### WORK REQUIRED
Say, as a bare number, how many lines of the listing hold "master".

[MATERIAL PROVIDED — start]

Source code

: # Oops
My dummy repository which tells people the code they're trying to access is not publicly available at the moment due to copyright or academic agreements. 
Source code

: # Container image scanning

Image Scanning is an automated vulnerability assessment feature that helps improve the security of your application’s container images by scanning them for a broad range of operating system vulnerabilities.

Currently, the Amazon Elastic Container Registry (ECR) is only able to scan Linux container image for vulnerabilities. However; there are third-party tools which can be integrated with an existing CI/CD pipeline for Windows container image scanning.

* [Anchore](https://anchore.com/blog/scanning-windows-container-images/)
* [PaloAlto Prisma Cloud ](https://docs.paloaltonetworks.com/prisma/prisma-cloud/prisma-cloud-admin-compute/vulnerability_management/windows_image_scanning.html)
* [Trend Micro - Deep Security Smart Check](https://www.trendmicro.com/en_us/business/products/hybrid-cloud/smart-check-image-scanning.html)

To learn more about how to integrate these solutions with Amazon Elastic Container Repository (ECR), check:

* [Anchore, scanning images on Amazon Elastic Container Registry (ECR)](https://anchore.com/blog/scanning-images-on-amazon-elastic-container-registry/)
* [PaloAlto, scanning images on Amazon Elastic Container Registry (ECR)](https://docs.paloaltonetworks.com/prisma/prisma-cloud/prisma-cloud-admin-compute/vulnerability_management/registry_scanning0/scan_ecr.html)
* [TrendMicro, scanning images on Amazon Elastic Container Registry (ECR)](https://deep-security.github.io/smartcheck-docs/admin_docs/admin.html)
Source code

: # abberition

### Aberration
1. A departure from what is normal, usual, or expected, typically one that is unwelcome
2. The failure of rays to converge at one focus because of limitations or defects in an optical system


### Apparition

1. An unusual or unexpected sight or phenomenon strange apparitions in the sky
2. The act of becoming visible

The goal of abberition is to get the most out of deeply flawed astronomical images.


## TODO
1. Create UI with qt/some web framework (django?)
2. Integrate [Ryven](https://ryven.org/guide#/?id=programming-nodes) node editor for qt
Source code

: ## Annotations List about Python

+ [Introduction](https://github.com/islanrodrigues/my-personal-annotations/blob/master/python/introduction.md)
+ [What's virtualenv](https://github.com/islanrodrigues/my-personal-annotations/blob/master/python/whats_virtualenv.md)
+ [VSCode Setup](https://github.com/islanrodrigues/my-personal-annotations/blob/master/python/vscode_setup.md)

[MATERIAL PROVIDED — finish]
[MATERIAL PROVIDED — start]

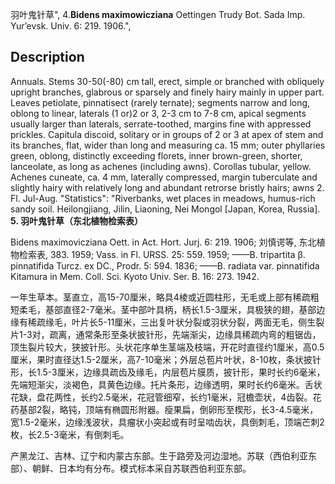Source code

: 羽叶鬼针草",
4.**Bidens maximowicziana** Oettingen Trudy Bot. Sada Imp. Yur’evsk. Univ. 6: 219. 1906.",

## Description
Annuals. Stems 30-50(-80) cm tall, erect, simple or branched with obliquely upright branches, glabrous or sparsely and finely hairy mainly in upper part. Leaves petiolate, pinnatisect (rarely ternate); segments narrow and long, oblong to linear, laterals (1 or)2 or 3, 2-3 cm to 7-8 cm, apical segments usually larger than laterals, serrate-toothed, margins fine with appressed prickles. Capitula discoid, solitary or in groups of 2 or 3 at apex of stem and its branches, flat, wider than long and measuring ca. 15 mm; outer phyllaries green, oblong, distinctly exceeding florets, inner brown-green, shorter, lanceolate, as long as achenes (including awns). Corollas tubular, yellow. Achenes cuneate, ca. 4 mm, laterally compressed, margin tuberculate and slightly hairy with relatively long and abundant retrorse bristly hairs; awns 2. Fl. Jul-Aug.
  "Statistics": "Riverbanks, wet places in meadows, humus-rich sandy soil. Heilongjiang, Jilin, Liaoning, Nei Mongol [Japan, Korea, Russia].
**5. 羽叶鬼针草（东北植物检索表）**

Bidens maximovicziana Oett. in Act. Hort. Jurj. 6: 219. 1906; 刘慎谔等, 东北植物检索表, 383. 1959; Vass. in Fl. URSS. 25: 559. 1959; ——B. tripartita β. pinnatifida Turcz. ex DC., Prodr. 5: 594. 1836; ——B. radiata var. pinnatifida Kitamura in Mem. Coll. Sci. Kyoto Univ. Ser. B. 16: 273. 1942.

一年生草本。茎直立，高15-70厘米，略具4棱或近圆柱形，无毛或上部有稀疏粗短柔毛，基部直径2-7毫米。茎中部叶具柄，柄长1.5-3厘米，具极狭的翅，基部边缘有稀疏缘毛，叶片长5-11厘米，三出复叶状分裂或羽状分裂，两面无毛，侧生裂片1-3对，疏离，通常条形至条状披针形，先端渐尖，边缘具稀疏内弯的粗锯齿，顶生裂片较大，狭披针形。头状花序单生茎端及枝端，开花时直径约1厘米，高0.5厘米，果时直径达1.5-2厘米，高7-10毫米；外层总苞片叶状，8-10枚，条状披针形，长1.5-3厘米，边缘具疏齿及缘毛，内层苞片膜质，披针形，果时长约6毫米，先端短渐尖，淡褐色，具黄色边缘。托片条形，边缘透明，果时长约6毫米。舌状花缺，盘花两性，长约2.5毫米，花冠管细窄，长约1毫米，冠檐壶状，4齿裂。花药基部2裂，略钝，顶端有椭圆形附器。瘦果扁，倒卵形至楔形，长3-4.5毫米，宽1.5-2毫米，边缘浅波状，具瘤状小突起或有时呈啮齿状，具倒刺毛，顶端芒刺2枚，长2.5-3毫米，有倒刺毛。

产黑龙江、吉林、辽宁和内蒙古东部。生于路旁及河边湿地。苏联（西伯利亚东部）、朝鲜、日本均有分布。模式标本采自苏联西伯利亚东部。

[MATERIAL PROVIDED — finish]

### WRITTEN REPLY
3